Leveraging LangSmith for Advanced Evaluation in LangChain

Introduction

Evaluating the performance of AI-driven applications is critical for ensuring reliability, accuracy, and alignment with user expectations. LangChain, a powerful framework for building applications powered by language models, integrates seamlessly with LangSmith, a platform designed to enhance the development, evaluation, and monitoring of LangChain applications. LangSmith, accessible under the /langchain/evaluation/langsmith-evaluation path, provides advanced tools for dataset management, automated evaluation, and performance tracking, enabling developers to rigorously assess components like chains, agents, and retrievers. This comprehensive guide explores how to use LangSmith for evaluation in LangChain, covering setup, core features, best practices, practical applications, and advanced configurations, empowering developers to build high-performing AI systems.

To understand LangChain’s broader evaluation ecosystem, start with LangChain Evaluation Introduction.

What is LangSmith Evaluation?

LangSmith is a platform developed by the LangChain team to streamline the development, testing, and monitoring of language model applications.

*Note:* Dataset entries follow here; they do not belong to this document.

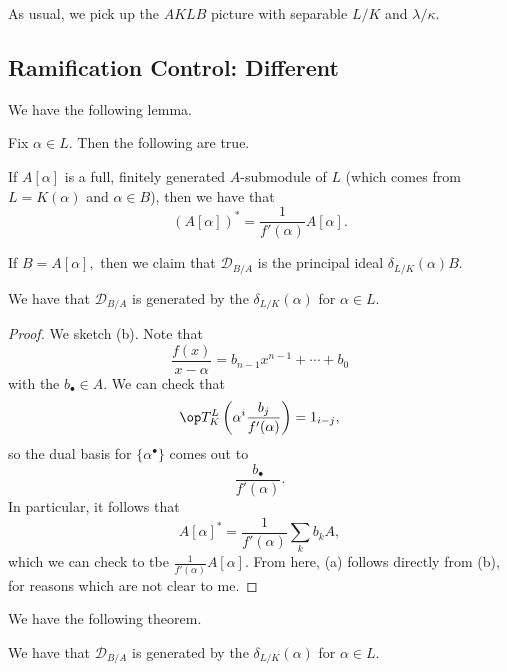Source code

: \documentclass[../notes.tex]{subfiles}
\begin{document}


















As usual, we pick up the $AKLB$ picture with separable $L/K$ and $\lambda/\kappa.$

\subsection{Ramification Control: Different}
We have the following lemma.
\begin{lemma}
	Fix $\alpha\in L.$ Then the following are true.
	\begin{listalph}
		\item If $A[\alpha]$ is a full, finitely generated $A$-submodule of $L$ (which comes from $L=K(\alpha)$ and $\alpha\in B$), then we have that
		\[(A[\alpha])^*=\frac1{f'(\alpha)}A[\alpha].\]
		\item If $B=A[\alpha],$ then we claim that $\mathcal D_{B/A}$ is the principal ideal $\delta_{L/K}(\alpha)B.$
	\end{listalph}
	We have that $\mathcal D_{B/A}$ is generated by the $\delta_{L/K}(\alpha)$ for $\alpha\in L.$
\end{lemma}
\begin{proof}
	We sketch (b). Note that
	\[\frac{f(x)}{x-\alpha}=b_{n-1}x^{n-1}+\cdots+b_0\]
	with the $b_\bullet\in A.$ We can check that
	\[\op T^L_K\left(\alpha^i\frac{b_j}{f'(\alpha)}\right)=1_{i-j},\]
	so the dual basis for $\{\alpha^\bullet\}$ comes out to
	\[\frac{b_\bullet}{f'(\alpha)}.\]
	In particular, it follows that
	\[A[\alpha]^*=\frac1{f'(\alpha)}\sum_kb_kA,\]
	which we can check to tbe $\frac1{f'(\alpha)}A[\alpha].$ From here, (a) follows directly from (b), for reasons which are not clear to me.
\end{proof}
We have the following theorem.
\begin{theorem}
	We have that $\mathcal D_{B/A}$ is generated by the $\delta_{L/K}(\alpha)$ for $\alpha\in L.$
\end{theorem}
\end{document}
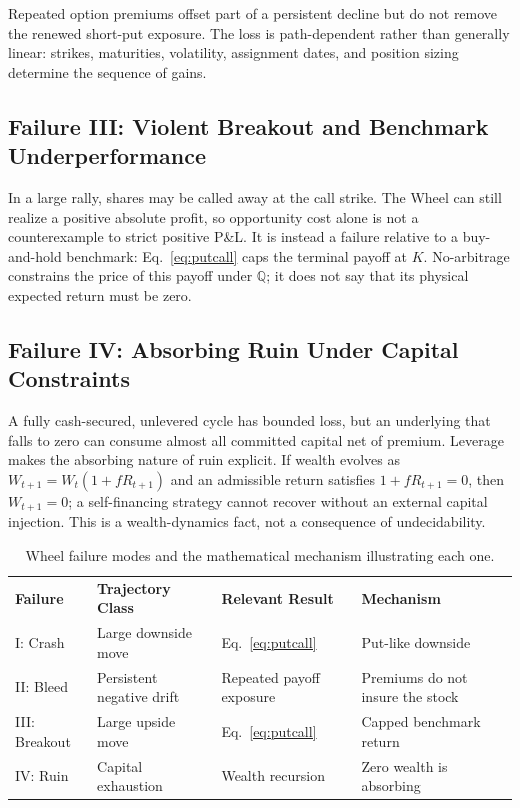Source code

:\documentclass[aps,pra,reprint,superscriptaddress,amsmath,amssymb,floatfix]{revtex4-2}
\theoremstyle{plain}
\theoremstyle{definition}
\theoremstyle{remark}
\begin{document}
Repeated option premiums offset part of a persistent decline but do not remove
the renewed short-put exposure. The loss is path-dependent rather than
generally linear: strikes, maturities, volatility, assignment dates, and
position sizing determine the sequence of gains.

\subsection{Failure III: Violent Breakout and Benchmark Underperformance}

In a large rally, shares may be called away at the call strike. The Wheel can
still realize a positive absolute profit, so opportunity cost alone is not a
counterexample to strict positive P\&L. It is instead a failure relative to a
buy-and-hold benchmark: Eq.~\eqref{eq:putcall} caps the terminal payoff at
\(K\). No-arbitrage constrains the price of this payoff under
\(\mathbb{Q}\); it does not say that its physical expected return must be zero.

\subsection{Failure IV: Absorbing Ruin Under Capital Constraints}

A fully cash-secured, unlevered cycle has bounded loss, but an underlying that
falls to zero can consume almost all committed capital net of premium.
Leverage makes the absorbing nature of ruin explicit. If wealth evolves as
\(W_{t+1}=W_t(1+fR_{t+1})\) and an admissible return satisfies
\(1+fR_{t+1}=0\), then \(W_{t+1}=0\); a self-financing strategy cannot recover
without an external capital injection. This is a wealth-dynamics fact, not a
consequence of undecidability.

\begin{table}[ht]
\caption{\label{tab:failuremodes}Wheel failure modes and the mathematical mechanism illustrating each one.}
\begin{ruledtabular}
\begin{tabular*}{\textwidth}{@{\extracolsep{\fill}}llll}
\textbf{Failure} & \textbf{Trajectory Class} & \textbf{Relevant Result} & \textbf{Mechanism} \\
\colrule
I: Crash & Large downside move & Eq.~\eqref{eq:putcall} & Put-like downside \\
II: Bleed & Persistent negative drift & Repeated payoff exposure & Premiums do not insure the stock \\
III: Breakout & Large upside move & Eq.~\eqref{eq:putcall} & Capped benchmark return \\
IV: Ruin & Capital exhaustion & Wealth recursion & Zero wealth is absorbing \\
\end{tabular*}
\end{ruledtabular}
\end{table}
\end{document}
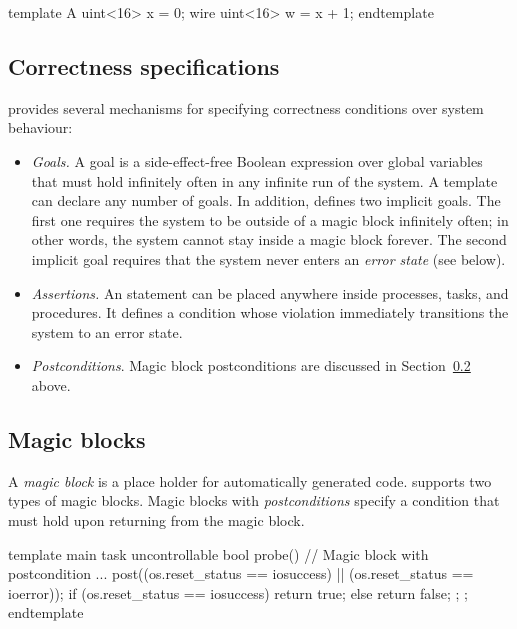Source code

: \begin{tsllisting2}
template A
  uint<16> x = 0;
  wire uint<16> w = x + 1;
endtemplate
\end{tsllisting2}


\subsection{Correctness specifications}\label{s:o:correctness}

\tsl provides several mechanisms for specifying correctness 
conditions over system behaviour:
\begin{itemize}
    \item \emph{Goals.} A goal is a side-effect-free Boolean 
        expression over global variables that must hold infinitely 
        often in any infinite run of the system.  A template can 
        declare any number of goals.  In addition, \tsl defines 
        two implicit goals.  The first one requires the system to 
        be outside of a magic block infinitely often; in other 
        words, the system cannot stay inside a magic block 
        forever.  The second implicit goal requires that the 
        system never enters an \emph{error state} (see below).
    \item \emph{Assertions.}  An  statement can be 
        placed anywhere inside processes, tasks, and procedures.  
        It defines a condition whose violation immediately 
        transitions the system to an error state.
    \item \emph{Postconditions}.  Magic block postconditions are 
        discussed in Section~\ref{s:o:magic} above.
\end{itemize}



\subsection{Magic blocks}\label{s:o:magic}

A \emph{magic block} is a place holder for automatically generated 
code.  \tsl supports two types of magic blocks.  Magic blocks with 
\emph{postconditions} specify a condition that must hold upon 
returning from the magic block.  


\begin{tsllisting2}
template main
  task uncontrollable bool probe() {
    // Magic block with postcondition
    {...} post((os.reset_status == iosuccess) ||
               (os.reset_status == ioerror));
    if (os.reset_status == iosuccess) {
      return true;
    } else {
      return false;
    };
};
endtemplate
\end{tsllisting2}

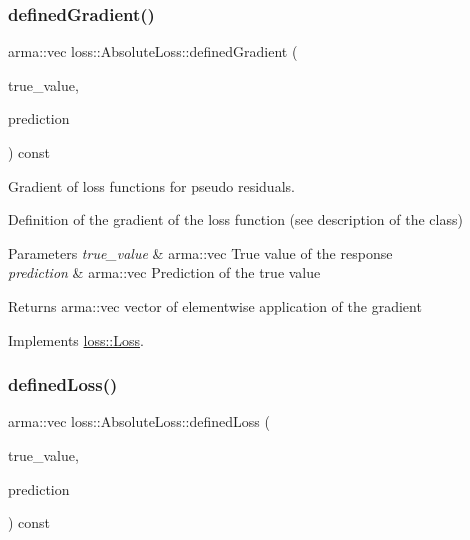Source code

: \mbox{\label{classloss_1_1_absolute_loss_a1886fc8ca065c6f0a207b7a8a0f8444d}} 
\subsubsection{\texorpdfstring{defined\+Gradient()}{definedGradient()}}
{\footnotesize\ttfamily arma\+::vec loss\+::\+Absolute\+Loss\+::defined\+Gradient (\begin{DoxyParamCaption}\item[{const arma\+::vec \&}]{true\+\_\+value,  }\item[{const arma\+::vec \&}]{prediction }\end{DoxyParamCaption}) const\hspace{0.3cm}{\ttfamily [virtual]}}



Gradient of loss functions for pseudo residuals. 

Definition of the gradient of the loss function (see description of the class)


\begin{DoxyParams}{Parameters}
{\em true\+\_\+value} & {\ttfamily arma\+::vec} True value of the response \\
\hline
{\em prediction} & {\ttfamily arma\+::vec} Prediction of the true value\\
\hline
\end{DoxyParams}
\begin{DoxyReturn}{Returns}
{\ttfamily arma\+::vec} vector of elementwise application of the gradient 
\end{DoxyReturn}


Implements \mbox{\hyperlink{classloss_1_1_loss_a267a4de70747ade4b2d84ce35a448979}{loss\+::\+Loss}}.

\mbox{\label{classloss_1_1_absolute_loss_acfef6f0de3cfcccebd4bbfc04133cf1e}} 
\subsubsection{\texorpdfstring{defined\+Loss()}{definedLoss()}}
{\footnotesize\ttfamily arma\+::vec loss\+::\+Absolute\+Loss\+::defined\+Loss (\begin{DoxyParamCaption}\item[{const arma\+::vec \&}]{true\+\_\+value,  }\item[{const arma\+::vec \&}]{prediction }\end{DoxyParamCaption}) const\hspace{0.3cm}{\ttfamily [virtual]}}



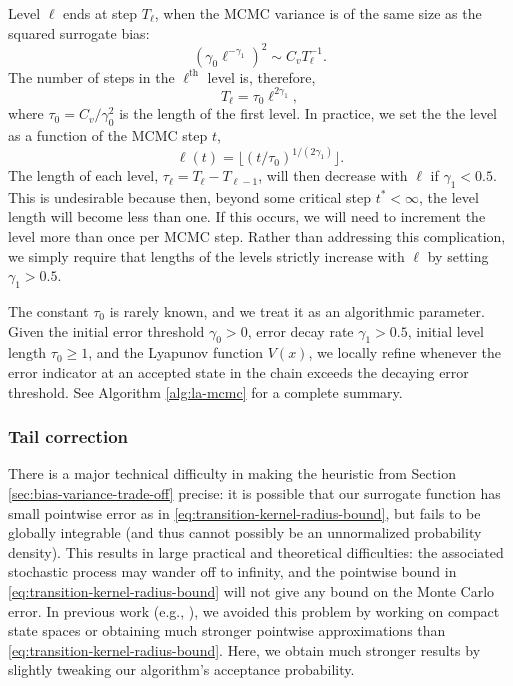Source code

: Level $\ell$ ends at step $T_{\ell}$, when the MCMC variance is of the same size as the squared surrogate bias:
\begin{equation}
    \left ( \gamma_0 \ell^{-\gamma_1} \right )^2 \sim C_{v} T^{-1}_\ell.
    \label{eq:bias-variance}
\end{equation}
The number of steps in the $\ell^{\text{th}}$ level is, therefore, 
\begin{equation}
    T_{\ell} = \tau_0 \ell^{2\gamma_1},
\end{equation}
where $\tau_0 = C_v / \gamma_0^2$ is the length of the first level. In practice, we set the the level as a function of the MCMC step $t$, 
\begin{equation}
    \ell(t) = \lfloor (t/\tau_0)^{1/(2\gamma_1)} \rfloor.
    \label{eq:leveldefn}
\end{equation}
The length of each level, $\tau_{\ell} = T_{\ell}-T_{\ell-1}$, will then decrease with $\ell$ if $\gamma_1 < 0.5$. This is undesirable because then, beyond some critical step $t^* < \infty$, the level length will become less than one. If this occurs, we will need to increment the level more than once per MCMC step. Rather than addressing this complication, we simply require that lengths of the levels strictly increase with $\ell$ by setting $\gamma_1 > 0.5$. 

The constant $\tau_0$ is rarely known, and we treat it as an algorithmic parameter. Given the initial error threshold $\gamma_0>0$, error decay rate $\gamma_1>0.5$, initial level length $\tau_0 \geq 1$, and the Lyapunov function $V(x)$, we locally refine whenever the error indicator at an accepted state in the chain exceeds the decaying error threshold. See Algorithm \ref{alg:la-mcmc} for a complete summary. 

\subsubsection{Tail correction}
\label{sec:tailcorrection}

There is a major technical difficulty in making the heuristic from Section \ref{sec:bias-variance-trade-off} precise: it is possible that our surrogate function has small pointwise error as in \eqref{eq:transition-kernel-radius-bound}, but fails to be globally integrable (and thus cannot possibly be an unnormalized probability density). This results in large practical and theoretical difficulties: the associated stochastic process may wander off to infinity, and the pointwise bound in \eqref{eq:transition-kernel-radius-bound} will not give any bound on the Monte Carlo error. In previous work (e.g., \citet{Conradetal2016}), we avoided this problem by working on compact state spaces or obtaining much stronger pointwise approximations than \eqref{eq:transition-kernel-radius-bound}. Here, we obtain much stronger results by slightly tweaking our algorithm's acceptance probability.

Its evaluation capabilities allow developers to assess the performance of LangChain components (e.g., chains, agents, retrievers) using curated datasets, automated metrics, and LLM-based judgments. LangSmith supports quantitative metrics (e.g., exact match, BLEU), qualitative assessments (e.g., relevance, coherence), and custom evaluators, providing detailed insights into output quality, tool usage, and task completion. By integrating with LangChain’s langsmith package, it enables scalable, reproducible evaluations, making it ideal for iterative development and production monitoring.

For related concepts, see LangChain Metrics Overview and Evaluate Agent Behavior.

Why Use LangSmith for Evaluation?

LangSmith evaluation is essential for:

Scalable Testing: Manage and evaluate large datasets with automated workflows.
Detailed Insights: Access granular feedback on correctness, relevance, and reasoning.
Iterative Improvement: Refine prompts, tools, or models based on evaluation results.
Production Monitoring: Track performance in real-world deployments.

Explore LangSmith capabilities at the LangSmith Documentation.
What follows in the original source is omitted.